Implement Proportional (P) Controller

private void viperDrive(double maxSpeed, int inches, double timeoutS) {
    int targetPosition;
    double Kp = 0.1; // Proportional constant (adjust based on system behavior)
    double power;
    double error;

    // Ensure that the OpMode is still active
    if (opModeIsActive()) {
        // Calculate the target position
        targetPosition = viper.getCurrentPosition() + (int)(inches * COUNTS_PER_INCH);
        viper.setTargetPosition(targetPosition);

        // Turn On RUN_TO_POSITION
        viper.setMode(DcMotor.RunMode.RUN_TO_POSITION);
        runtime.reset();

        // Loop until timeout or position reached
        while (opModeIsActive() && (runtime.seconds() < timeoutS) && (viper.isBusy())) {
            // Calculate the error
            error = targetPosition - viper.getCurrentPosition();

            // Calculate proportional control power
            power = Kp * error;

            // Limit power to the maximum speed
            power = Math.max(-Math.abs(maxSpeed), Math.min(Math.abs(maxSpeed), power));

            // Set motor power
            viper.setPower(power);

            // Display information for the driver
            telemetry.addData("Viper Target", targetPosition);
            telemetry.addData("Current Position", viper.getCurrentPosition());
            telemetry.addData("Error", error);
            telemetry.addData("Power", power);
            telemetry.update();
        }

        // Stop all motion
        viper.setPower(0);
    }
}

Tune the Proportional Controller (Kp)

1. Understand the System

• Baseline Behavior: Run the actuator with a small, conservative Kp value (e.g., 0.1) and observe its response.

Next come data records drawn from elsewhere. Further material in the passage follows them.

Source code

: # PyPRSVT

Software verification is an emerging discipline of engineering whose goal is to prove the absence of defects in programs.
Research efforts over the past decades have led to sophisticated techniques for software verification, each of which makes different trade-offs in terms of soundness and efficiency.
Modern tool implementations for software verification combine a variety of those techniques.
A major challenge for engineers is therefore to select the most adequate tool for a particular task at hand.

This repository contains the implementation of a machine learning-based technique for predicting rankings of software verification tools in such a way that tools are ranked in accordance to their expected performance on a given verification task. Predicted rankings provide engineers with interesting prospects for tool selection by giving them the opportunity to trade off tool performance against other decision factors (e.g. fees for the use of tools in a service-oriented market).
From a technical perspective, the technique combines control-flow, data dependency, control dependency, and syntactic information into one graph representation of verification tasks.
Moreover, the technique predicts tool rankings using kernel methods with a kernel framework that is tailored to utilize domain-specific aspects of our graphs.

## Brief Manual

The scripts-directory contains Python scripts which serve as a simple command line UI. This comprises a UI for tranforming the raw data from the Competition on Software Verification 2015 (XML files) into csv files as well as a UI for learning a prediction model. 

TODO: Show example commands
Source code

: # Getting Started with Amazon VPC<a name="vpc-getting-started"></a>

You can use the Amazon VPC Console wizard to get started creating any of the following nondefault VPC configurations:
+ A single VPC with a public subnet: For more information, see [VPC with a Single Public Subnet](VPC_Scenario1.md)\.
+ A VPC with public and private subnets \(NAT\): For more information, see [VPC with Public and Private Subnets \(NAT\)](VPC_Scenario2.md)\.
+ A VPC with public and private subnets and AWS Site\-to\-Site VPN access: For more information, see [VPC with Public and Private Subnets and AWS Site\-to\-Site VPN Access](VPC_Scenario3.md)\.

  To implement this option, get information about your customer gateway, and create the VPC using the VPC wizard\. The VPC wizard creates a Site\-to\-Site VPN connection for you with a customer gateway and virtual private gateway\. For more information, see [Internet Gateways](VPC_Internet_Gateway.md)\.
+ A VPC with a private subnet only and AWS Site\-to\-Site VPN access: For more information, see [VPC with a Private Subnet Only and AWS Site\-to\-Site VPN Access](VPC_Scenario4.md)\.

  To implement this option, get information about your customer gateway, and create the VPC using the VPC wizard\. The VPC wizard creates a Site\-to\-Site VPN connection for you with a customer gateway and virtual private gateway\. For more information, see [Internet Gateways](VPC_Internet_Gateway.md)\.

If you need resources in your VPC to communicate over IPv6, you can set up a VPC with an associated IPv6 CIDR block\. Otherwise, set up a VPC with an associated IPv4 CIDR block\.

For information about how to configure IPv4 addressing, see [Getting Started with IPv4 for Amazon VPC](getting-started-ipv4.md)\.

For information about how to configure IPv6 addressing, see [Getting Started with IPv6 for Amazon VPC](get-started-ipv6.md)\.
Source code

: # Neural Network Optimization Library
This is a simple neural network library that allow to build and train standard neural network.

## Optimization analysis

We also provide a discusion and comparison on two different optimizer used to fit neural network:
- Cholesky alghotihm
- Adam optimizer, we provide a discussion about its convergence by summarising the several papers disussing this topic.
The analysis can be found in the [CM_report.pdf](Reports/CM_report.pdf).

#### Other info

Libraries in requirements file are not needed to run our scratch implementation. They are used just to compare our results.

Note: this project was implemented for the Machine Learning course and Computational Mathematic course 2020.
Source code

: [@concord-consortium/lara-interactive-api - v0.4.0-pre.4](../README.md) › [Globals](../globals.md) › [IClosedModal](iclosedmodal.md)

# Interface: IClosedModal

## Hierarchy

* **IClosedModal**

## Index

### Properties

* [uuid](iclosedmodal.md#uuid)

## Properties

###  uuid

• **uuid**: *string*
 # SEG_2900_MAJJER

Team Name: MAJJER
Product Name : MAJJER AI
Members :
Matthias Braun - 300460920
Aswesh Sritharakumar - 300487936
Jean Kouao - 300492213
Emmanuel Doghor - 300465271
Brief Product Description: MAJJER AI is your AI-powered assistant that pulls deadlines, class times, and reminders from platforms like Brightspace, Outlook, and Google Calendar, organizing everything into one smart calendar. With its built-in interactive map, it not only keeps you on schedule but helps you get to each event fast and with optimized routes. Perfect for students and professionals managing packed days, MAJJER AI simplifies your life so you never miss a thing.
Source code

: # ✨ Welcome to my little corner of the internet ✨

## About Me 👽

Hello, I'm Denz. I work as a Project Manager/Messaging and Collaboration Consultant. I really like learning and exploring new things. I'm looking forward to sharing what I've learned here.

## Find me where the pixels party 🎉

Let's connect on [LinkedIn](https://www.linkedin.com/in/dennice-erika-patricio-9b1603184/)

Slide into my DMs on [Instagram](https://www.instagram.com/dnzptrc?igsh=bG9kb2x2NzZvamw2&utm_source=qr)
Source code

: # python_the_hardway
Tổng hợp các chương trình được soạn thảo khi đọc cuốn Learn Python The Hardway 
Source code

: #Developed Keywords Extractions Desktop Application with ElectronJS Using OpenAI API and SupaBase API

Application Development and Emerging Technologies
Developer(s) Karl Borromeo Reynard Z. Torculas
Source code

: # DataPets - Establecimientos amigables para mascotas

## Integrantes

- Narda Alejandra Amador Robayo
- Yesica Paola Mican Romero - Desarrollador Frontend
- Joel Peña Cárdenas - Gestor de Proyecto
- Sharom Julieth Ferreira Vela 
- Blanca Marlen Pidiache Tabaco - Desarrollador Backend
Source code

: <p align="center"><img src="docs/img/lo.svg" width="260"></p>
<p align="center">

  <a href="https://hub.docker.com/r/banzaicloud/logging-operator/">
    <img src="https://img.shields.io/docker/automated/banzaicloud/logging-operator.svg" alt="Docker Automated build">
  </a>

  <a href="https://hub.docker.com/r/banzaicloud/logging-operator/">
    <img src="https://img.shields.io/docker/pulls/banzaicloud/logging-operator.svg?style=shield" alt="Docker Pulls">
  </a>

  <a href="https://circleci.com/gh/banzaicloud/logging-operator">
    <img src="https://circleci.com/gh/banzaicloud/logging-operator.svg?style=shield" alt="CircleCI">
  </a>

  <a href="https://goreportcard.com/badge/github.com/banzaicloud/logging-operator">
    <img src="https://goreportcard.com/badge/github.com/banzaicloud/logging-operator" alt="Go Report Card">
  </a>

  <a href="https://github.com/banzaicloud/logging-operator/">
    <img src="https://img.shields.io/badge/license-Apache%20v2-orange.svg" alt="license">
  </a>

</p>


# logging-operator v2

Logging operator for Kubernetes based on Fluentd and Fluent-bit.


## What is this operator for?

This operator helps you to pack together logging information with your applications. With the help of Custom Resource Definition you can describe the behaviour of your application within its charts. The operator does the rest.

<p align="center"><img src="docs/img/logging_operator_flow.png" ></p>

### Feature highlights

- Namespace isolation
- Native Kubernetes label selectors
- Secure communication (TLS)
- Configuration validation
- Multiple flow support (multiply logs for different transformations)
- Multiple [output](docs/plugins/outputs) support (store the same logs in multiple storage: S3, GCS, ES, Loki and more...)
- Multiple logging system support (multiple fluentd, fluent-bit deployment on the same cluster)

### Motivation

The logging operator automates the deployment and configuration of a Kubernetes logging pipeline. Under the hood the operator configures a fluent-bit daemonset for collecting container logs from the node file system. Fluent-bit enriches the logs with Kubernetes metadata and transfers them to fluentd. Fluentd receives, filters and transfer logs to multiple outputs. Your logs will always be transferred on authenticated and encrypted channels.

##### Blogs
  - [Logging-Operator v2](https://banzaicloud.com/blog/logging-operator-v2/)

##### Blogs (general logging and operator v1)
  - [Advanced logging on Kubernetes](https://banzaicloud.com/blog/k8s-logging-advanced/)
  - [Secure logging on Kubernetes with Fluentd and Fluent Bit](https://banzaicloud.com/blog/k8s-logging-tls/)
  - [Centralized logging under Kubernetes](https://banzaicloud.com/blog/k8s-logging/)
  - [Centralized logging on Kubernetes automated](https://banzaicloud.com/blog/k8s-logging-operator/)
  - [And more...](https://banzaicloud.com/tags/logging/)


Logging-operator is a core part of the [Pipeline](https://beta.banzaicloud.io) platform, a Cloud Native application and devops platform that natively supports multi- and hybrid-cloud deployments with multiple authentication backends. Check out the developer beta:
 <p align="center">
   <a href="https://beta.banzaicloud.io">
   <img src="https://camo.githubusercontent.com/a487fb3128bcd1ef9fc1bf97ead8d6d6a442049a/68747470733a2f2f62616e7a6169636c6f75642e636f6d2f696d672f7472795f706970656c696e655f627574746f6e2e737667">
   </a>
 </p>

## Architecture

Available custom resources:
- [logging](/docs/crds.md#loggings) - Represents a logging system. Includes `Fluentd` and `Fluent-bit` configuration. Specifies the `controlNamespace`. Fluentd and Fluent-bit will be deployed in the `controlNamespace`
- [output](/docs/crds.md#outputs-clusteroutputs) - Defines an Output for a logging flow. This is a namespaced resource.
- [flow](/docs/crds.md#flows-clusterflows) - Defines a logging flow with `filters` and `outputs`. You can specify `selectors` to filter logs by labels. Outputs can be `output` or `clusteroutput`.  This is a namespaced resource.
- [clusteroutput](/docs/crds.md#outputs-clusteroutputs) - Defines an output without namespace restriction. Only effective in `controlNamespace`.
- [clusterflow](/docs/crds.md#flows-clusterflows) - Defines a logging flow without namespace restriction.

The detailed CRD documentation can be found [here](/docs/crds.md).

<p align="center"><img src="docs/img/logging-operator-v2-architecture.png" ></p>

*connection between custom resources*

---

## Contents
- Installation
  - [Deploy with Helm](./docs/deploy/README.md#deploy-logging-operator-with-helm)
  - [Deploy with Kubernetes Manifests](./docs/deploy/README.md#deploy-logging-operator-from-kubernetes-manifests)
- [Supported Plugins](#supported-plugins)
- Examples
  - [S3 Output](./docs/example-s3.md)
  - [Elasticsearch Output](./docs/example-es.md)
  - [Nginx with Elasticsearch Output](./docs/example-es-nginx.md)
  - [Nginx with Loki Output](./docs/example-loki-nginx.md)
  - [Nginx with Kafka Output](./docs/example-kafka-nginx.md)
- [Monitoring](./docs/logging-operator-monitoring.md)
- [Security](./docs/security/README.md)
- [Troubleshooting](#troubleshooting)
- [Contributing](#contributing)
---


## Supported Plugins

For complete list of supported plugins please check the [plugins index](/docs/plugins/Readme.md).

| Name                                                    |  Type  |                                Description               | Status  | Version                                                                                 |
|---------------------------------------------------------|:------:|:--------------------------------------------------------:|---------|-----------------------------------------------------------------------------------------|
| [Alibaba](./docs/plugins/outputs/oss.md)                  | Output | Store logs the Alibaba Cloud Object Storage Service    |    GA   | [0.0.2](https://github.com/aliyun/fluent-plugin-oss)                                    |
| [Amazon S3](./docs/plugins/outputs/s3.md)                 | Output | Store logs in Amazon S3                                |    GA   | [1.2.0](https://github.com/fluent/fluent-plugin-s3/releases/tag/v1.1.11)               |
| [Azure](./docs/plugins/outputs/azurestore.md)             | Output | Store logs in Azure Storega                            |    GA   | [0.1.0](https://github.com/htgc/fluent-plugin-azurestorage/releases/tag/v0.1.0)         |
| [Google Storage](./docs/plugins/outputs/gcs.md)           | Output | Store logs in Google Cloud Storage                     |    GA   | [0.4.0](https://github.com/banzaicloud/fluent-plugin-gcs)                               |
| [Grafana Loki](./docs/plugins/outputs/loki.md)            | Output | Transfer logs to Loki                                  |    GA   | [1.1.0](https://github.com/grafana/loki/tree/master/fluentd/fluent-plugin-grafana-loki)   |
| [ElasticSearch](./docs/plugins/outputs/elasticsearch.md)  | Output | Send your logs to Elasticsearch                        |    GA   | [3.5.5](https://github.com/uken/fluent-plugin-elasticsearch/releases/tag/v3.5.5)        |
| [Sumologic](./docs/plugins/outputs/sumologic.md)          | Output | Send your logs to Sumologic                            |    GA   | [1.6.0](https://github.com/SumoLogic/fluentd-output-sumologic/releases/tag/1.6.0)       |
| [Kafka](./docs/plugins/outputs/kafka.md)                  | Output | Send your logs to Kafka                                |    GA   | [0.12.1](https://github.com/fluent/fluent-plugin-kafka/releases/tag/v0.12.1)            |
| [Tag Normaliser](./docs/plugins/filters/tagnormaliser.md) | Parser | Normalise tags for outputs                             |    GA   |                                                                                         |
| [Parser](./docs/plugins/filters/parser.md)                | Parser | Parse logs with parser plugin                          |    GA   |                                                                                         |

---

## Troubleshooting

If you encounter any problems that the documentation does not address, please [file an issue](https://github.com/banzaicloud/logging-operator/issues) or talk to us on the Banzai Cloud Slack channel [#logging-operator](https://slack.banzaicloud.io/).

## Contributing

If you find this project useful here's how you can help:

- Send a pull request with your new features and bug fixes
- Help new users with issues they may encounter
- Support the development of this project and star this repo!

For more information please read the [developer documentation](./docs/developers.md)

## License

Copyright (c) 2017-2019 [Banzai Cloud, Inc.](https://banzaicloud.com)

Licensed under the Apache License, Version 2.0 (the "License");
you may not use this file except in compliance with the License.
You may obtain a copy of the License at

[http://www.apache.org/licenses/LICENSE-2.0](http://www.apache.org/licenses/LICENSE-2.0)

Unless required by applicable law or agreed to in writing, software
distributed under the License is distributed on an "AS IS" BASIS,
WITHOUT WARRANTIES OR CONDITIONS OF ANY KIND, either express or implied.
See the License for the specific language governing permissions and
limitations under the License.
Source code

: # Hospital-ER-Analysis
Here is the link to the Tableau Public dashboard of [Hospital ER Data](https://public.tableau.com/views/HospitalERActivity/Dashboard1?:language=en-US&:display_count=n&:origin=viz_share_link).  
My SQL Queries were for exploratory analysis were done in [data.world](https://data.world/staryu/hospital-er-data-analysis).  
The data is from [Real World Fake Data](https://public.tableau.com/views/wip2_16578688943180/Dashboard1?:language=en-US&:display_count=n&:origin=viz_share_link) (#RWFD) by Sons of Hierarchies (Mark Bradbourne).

• Desired Outcome: The actuator should move smoothly to the target position without overshooting, oscillating, or stopping too early.

2. Initial Setup

• Set a Safe Maximum Power: Use a lower maximum power initially to prevent damaging the hardware.

• Define Test Scenarios: Use different target positions and speeds (e.g., short distances, long distances).

• Enable Real-Time Monitoring: Ensure telemetry or debugging information displays relevant data such as position, error, and power.

3. Increase Kp​ Gradually

• Start Small: Begin with a small Kp​ (e.g., 0.1 or smaller) and gradually increase it in small increments (e.g., 0.05).

• Observe the Motion: Each time you change Kp​, test the actuator:

  • Does it reach the target smoothly?

  • Is there noticeable overshoot or oscillation?

  • Does the actuator stop at the target position, or does it stop too early?

4. Evaluate Performance

• Underdamped Response (Low Kp​):

  • Actuator moves too slowly or never fully reaches the target.

  • Increase Kp to make the system respond more aggressively.

• Overdamped Response (High Kp):

  • Actuator moves quickly but overshoots or oscillates around the target.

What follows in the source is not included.